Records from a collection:
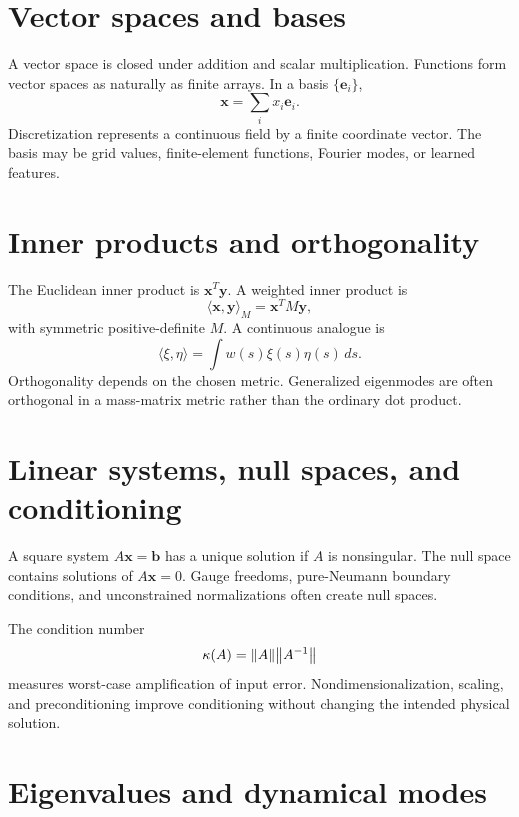 \documentclass[11pt]{article}
\begin{document}
\section{Vector spaces and bases}

A vector space is closed under addition and scalar multiplication. Functions form vector spaces as naturally as finite arrays. In a basis $\{\mathbf e_i\}$,
\begin{equation}
\mathbf x=\sum_i x_i\mathbf e_i.
\end{equation}
Discretization represents a continuous field by a finite coordinate vector. The basis may be grid values, finite-element functions, Fourier modes, or learned features.


\section{Inner products and orthogonality}

The Euclidean inner product is $\mathbf x^T\mathbf y$. A weighted inner product is
\begin{equation}
\langle\mathbf x,\mathbf y\rangle_M=\mathbf x^TM\mathbf y,
\end{equation}
with symmetric positive-definite $M$. A continuous analogue is
\begin{equation}
\langle\xi,\eta\rangle=\int w(s)\xi(s)\eta(s)\,ds.
\end{equation}
Orthogonality depends on the chosen metric. Generalized eigenmodes are often orthogonal in a mass-matrix metric rather than the ordinary dot product.


\section{Linear systems, null spaces, and conditioning}

A square system $A\mathbf x=\mathbf b$ has a unique solution if $A$ is nonsingular. The null space contains solutions of $A\mathbf x=0$. Gauge freedoms, pure-Neumann boundary conditions, and unconstrained normalizations often create null spaces.

The condition number
\begin{equation}
\kappa(A)=\norm{A}\norm{A^{-1}}
\end{equation}
measures worst-case amplification of input error. Nondimensionalization, scaling, and preconditioning improve conditioning without changing the intended physical solution.


\section{Eigenvalues and dynamical modes}
\end{document}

Task directions
Print the data above exactly, minus pictures.

Solution
 \documentclass[11pt]{article}
\begin{document}
\section{Vector spaces and bases}

A vector space is closed under addition and scalar multiplication. Functions form vector spaces as naturally as finite arrays. In a basis $\{\mathbf e_i\}$,
\begin{equation}
\mathbf x=\sum_i x_i\mathbf e_i.
\end{equation}
Discretization represents a continuous field by a finite coordinate vector. The basis may be grid values, finite-element functions, Fourier modes, or learned features.


\section{Inner products and orthogonality}

The Euclidean inner product is $\mathbf x^T\mathbf y$. A weighted inner product is
\begin{equation}
\langle\mathbf x,\mathbf y\rangle_M=\mathbf x^TM\mathbf y,
\end{equation}
with symmetric positive-definite $M$. A continuous analogue is
\begin{equation}
\langle\xi,\eta\rangle=\int w(s)\xi(s)\eta(s)\,ds.
\end{equation}
Orthogonality depends on the chosen metric. Generalized eigenmodes are often orthogonal in a mass-matrix metric rather than the ordinary dot product.


\section{Linear systems, null spaces, and conditioning}

A square system $A\mathbf x=\mathbf b$ has a unique solution if $A$ is nonsingular. The null space contains solutions of $A\mathbf x=0$. Gauge freedoms, pure-Neumann boundary conditions, and unconstrained normalizations often create null spaces.

The condition number
\begin{equation}
\kappa(A)=\norm{A}\norm{A^{-1}}
\end{equation}
measures worst-case amplification of input error. Nondimensionalization, scaling, and preconditioning improve conditioning without changing the intended physical solution.


\section{Eigenvalues and dynamical modes}
\end{document}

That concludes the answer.